By Daniel Llanto

In an official visit to Foreign Affairs Sec. Teodoro Locsin Jr., US National Security Adviser Robert O’Brien announced the delivery of missiles promised by outgoing President Donald Trump to the Philippines in April.

Then O’Brien requested for a longer suspension of at least a year of the Visiting Forces Agreement (VFA) for a “more acceptable security arrangement.”

O’Brien is in Manila mainly for the hand-over of Washington’s donation of defense materials worth about $18 million (PHP868 million), which Trump promised to Duterte in a phone call in April.

O’Brien said he was earlier “very pleased” upon receiving a letter from Locsin informing the US of the decision of the Philippine government to suspend the termination of the VFA for the second time or by another six months.

“It was specifically addressed to me and we are very pleased to receive that letter,” O’Brien said. The US official added that the suspension of termination of the VFA was a result of cooperation between the US and the Philippines and the warm relationship between Duterte and Trump.

“We obviously would like to see that longer and that’s something I spoke with Sec. Locsin about is that if we extend it further… so that we can have some negotiations to address the important concerns of both sides of the treaty and that agreement and that will be up against an artificial deadline. So, we’re grateful for this six months,” O’Brien said at a press briefing.

“We think it will be better if it is a year or longer,” he added.

Duterte had instructed Locsin to convey his decision to extend the suspension of the abrogation of the VFA by another six months, “to enable us to find a more enhanced, mutually beneficial, mutually agreeable and more effective and lasting arrangement on how to move forward in our mutual defense.”

The Philippines sent the US in February 11 a notice of the VFA termination, an essential agreement to ensure the effectiveness of the Mutual Defense Treaty (MDT).

“President Trump welcomed the six-month extension, the suspension and again we think that shows the strong relationship between our two countries,” O’Brien said.

In the letter to O’Brien, Locsin said “the past four years have changed the South China Sea from one of uncertainty about great powers’ intentions to one of predictability and resulting stability with regard to what can and cannot be done, what will and will not be acceptable with regard to the conduct of any protagonist in the South China Sea.”

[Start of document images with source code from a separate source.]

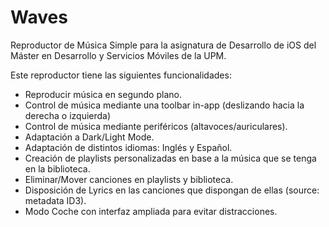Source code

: # Waves
Reproductor de Música Simple para la asignatura de Desarrollo de iOS del Máster en Desarrollo y Servicios Móviles de la UPM.

Este reproductor tiene las siguientes funcionalidades:

  - Reproducir música en segundo plano.
  - Control de música mediante una toolbar in-app (deslizando hacia la derecha o izquierda)
  - Control de música mediante periféricos (altavoces/auriculares).
  - Adaptación a Dark/Light Mode.
  - Adaptación de distintos idiomas: Inglés y Español.
  - Creación de playlists personalizadas en base a la música que se tenga en la biblioteca.
  - Eliminar/Mover canciones en playlists y biblioteca.
  - Disposición de Lyrics en las canciones que dispongan de ellas (source: metadata ID3).
  - Modo Coche con interfaz ampliada para evitar distracciones.
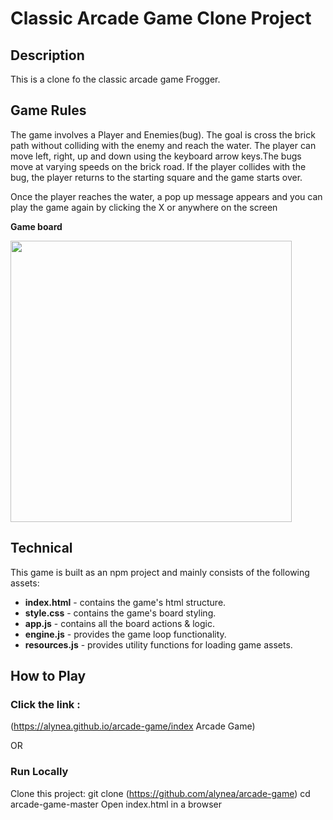 # Classic Arcade Game Clone Project
## Description
This is a clone fo the classic arcade game Frogger.

## Game Rules
The game involves a Player and Enemies(bug). The goal is cross the brick path without colliding with the enemy and reach the water.
The player can move left, right, up and down using the keyboard arrow keys.The bugs move at varying speeds on the brick road. If the player collides with the bug, the player returns to the starting square and the game starts over.

Once the player reaches the water, a pop up message appears and you can play the game again by clicking the X or anywhere on the screen 

**Game board**

<img src="./screenshots/play.PNG" width="450">

## Technical

This game is built as an npm project and mainly consists of the following assets:

* **index.html** - contains the game's html structure.
* **style.css** - contains the game's board styling.
* **app.js** - contains all the board actions & logic.
* **engine.js** - provides the game loop functionality.
* **resources.js** - provides utility functions for loading game assets.

## How to Play
### Click the link :
(https://alynea.github.io/arcade-game/index Arcade Game)

OR

### Run Locally
Clone this project: git clone (https://github.com/alynea/arcade-game)
cd arcade-game-master
Open index.html in a browser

O’Brien said: “We also hope to expand our cooperation on a whole range of security challenges, from disaster relief to maritime security. Know that the United States stands shoulder-to-shoulder with the Philippines.”

A few weeks ago, Locsin announced that President Duterte decided to extend the suspension of the termination of the VFA with the US for another six months.

Noting Washington’s latest policy declaration on the South China Sea, O’Brien pointed out that the US  formally aligned its position on the maritime dispute with the Philippines’ arbitral win in July 2016.

The landmark ruling invalidated China’s expansive claims over the South China Sea, part of which is the West Philippine Sea.

“We stand with the Philippines in protecting your sovereign rights, your offshore resources and all of those rights that are consistent with international law,” O’Brien said.

O’Brien also reiterated the earlier remarks of US Secretary of State Mike Pompeo that any armed attack on Filipino troops in the West Philippine Sea will trigger the 1951 Mutual Defense Treaty.

“And I just want to say that those resources belong to the children and grandchildren of the people here. They belong to the Philippine people,” the US official said.

“They don’t belong to some other country that just because of might, they may be big, and they may be bigger than the Philippines, they can come take away and convert the resources of the Philippine people,” he added.